The Lebanese and the ruling political elite are divided over what the priorities should be. For the vast majority of Lebanese, economic recovery and genuine reforms top the list. But for the old rivals, who most Lebanese blame for decades of corruption and mismanagement, the issues are very different. Hezbollah and its allies, chief among them being the Free Patriotic Movement of President Michel Aoun and his son-in-law Gebran Bassil and the Amal movement led by Speaker Nabih Berri, hope to win a majority in the 128-member parliament, allowing them to maintain a blocking third in any future government.
But that is easier said than done. Aoun and Bassil have lost the trust of Christian voters and the election may deliver a strong boost to Hezbollah’s archrival and staunch nationalist Samir Geagea of the Lebanese Forces. Berri’s Amal may also lose some ground, as support for the movement has wavered as the country’s Shiites continue to suffer economically.
Hezbollah’s supporters will be called on to vote on an ideological basis and many will do so even though there is growing discontent among the rank and file over Hassan Nasrallah’s unabashed fealty to Tehran. Moreover, ordinary Shiites may not share his enthusiasm to fight in Syria or to prepare for a showdown with Israel. This election will be about economic survival more than the weapons of Hezbollah or the steep ideological gap between the two main camps — the March 14 and March 8 alliances.
But what Hezbollah may lose with its ally, the Free Patriotic Movement, it may still make up from the leaderless Sunnis. Saad Hariri’s decision to step down from politics has left his allies confused and with no clear roadmap. Prime Minister Najib Mikati has also decided not to stand, leaving the stage clear for younger and less-known Sunni candidates.
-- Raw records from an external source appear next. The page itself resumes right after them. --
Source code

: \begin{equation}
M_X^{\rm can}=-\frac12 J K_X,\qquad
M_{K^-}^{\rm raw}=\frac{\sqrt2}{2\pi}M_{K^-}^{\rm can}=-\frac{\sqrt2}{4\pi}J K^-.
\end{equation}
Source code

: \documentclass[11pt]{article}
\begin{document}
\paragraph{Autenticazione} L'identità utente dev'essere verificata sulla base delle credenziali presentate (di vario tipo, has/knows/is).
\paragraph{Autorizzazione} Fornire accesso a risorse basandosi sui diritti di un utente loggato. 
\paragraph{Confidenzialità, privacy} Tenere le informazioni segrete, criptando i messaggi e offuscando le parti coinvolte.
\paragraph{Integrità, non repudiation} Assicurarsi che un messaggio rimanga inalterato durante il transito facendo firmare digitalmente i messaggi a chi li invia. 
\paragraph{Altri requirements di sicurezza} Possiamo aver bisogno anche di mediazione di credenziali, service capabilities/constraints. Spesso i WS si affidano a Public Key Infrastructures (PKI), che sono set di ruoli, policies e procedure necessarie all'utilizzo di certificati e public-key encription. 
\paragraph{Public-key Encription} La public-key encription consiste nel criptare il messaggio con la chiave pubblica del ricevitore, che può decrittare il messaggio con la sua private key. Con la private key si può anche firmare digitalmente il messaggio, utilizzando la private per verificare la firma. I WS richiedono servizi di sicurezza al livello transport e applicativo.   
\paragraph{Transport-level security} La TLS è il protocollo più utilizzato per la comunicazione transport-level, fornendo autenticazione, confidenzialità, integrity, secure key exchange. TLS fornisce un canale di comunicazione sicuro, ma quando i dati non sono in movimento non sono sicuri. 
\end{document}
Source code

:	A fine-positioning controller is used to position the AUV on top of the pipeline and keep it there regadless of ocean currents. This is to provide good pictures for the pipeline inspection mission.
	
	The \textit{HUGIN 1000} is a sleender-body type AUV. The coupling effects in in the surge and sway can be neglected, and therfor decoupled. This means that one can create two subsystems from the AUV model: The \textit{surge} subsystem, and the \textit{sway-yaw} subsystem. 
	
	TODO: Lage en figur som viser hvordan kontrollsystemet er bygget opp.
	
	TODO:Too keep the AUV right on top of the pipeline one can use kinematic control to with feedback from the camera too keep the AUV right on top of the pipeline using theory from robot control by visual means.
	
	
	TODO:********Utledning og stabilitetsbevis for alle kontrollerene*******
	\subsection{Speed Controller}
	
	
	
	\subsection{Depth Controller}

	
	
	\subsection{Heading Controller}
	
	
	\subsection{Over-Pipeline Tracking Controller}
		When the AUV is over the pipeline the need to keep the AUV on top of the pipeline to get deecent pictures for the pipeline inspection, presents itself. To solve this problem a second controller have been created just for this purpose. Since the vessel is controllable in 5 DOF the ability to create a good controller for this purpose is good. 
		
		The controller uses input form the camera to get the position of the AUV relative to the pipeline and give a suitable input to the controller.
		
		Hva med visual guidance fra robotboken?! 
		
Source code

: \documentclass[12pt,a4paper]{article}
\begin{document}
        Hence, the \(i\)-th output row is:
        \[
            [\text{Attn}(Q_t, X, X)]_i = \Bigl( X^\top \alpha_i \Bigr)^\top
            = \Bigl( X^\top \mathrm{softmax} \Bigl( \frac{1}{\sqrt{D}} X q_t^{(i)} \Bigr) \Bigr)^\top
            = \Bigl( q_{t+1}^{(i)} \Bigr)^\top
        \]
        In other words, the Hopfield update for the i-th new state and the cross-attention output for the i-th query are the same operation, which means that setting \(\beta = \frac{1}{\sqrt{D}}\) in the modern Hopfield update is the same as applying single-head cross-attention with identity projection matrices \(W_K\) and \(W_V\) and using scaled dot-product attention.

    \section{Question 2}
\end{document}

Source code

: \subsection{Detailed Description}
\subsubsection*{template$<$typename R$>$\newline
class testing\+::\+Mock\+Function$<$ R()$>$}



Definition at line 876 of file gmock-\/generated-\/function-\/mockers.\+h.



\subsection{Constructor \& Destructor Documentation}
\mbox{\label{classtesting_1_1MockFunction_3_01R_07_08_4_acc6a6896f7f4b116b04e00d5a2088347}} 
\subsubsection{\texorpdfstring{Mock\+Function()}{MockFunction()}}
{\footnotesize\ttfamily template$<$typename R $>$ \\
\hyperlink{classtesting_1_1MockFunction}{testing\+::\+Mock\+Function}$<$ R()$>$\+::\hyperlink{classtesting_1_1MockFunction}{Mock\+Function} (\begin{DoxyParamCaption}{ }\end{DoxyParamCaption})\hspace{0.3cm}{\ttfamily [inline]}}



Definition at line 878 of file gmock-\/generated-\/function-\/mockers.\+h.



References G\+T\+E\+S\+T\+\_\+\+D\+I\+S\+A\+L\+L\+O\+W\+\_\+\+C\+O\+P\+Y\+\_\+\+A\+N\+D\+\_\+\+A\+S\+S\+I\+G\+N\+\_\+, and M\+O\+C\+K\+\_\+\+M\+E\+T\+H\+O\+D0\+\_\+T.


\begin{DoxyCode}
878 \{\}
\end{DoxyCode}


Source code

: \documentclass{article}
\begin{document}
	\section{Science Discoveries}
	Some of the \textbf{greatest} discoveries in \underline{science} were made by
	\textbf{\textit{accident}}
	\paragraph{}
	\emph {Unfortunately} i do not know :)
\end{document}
Hariri’s withdrawal has left his former allies, Samy Gemayel of the Kataeb Party and Suleiman Frangieh of Marada, to run their campaigns individually and with little coordination. That works for Nasrallah, whose main goal now is to underline that he and his allies have the final say over the future of Lebanon. A loss for Bassil to Geagea would mean that a new Christian leader would have emerged as Hezbollah’s rival.
But the outcome of the elections will not go far in putting Lebanon back on the road of painful recovery. It will take months for a new government to form and Hezbollah is likely to have its blocking third with veto power. That will not help Lebanon get its hands on a $3 billion rescue package from the International Monetary Fund, which has asked for key economic reforms to be adopted as a condition.
Moreover, if the traditional political elite continue to hold the reins of power, there will be little hope they will adopt the structural reforms that could come at their expense. While a majority of observers believe the elections will change little and that Iran stands to emerge as the winner once again, there are those who see the expatriate vote and the fact that many of the 1,043 candidates, including 155 women, are young and independent as a game changer.
The driving force for the country’s youth is despair and frustration with the status quo.
The driving force for Lebanon’s youth is despair and frustration with the status quo. The country is bankrupt and its institutions have collapsed. The August 2020 Beirut port blast has scarred the capital, but it has also exposed Lebanon as a failed state with a dysfunctional system. Since then, there has been a mass flight from the country. This election may well be a watershed and, while change may still happen, salvaging the Lebanese state will take years, if not decades.
It is shocking that Nasrallah does not see the bleak reality that is today’s Lebanon. It is also shocking that he still engages in power plays aimed at keeping him as the uncrowned king of the country, even as its tragedies metastasize.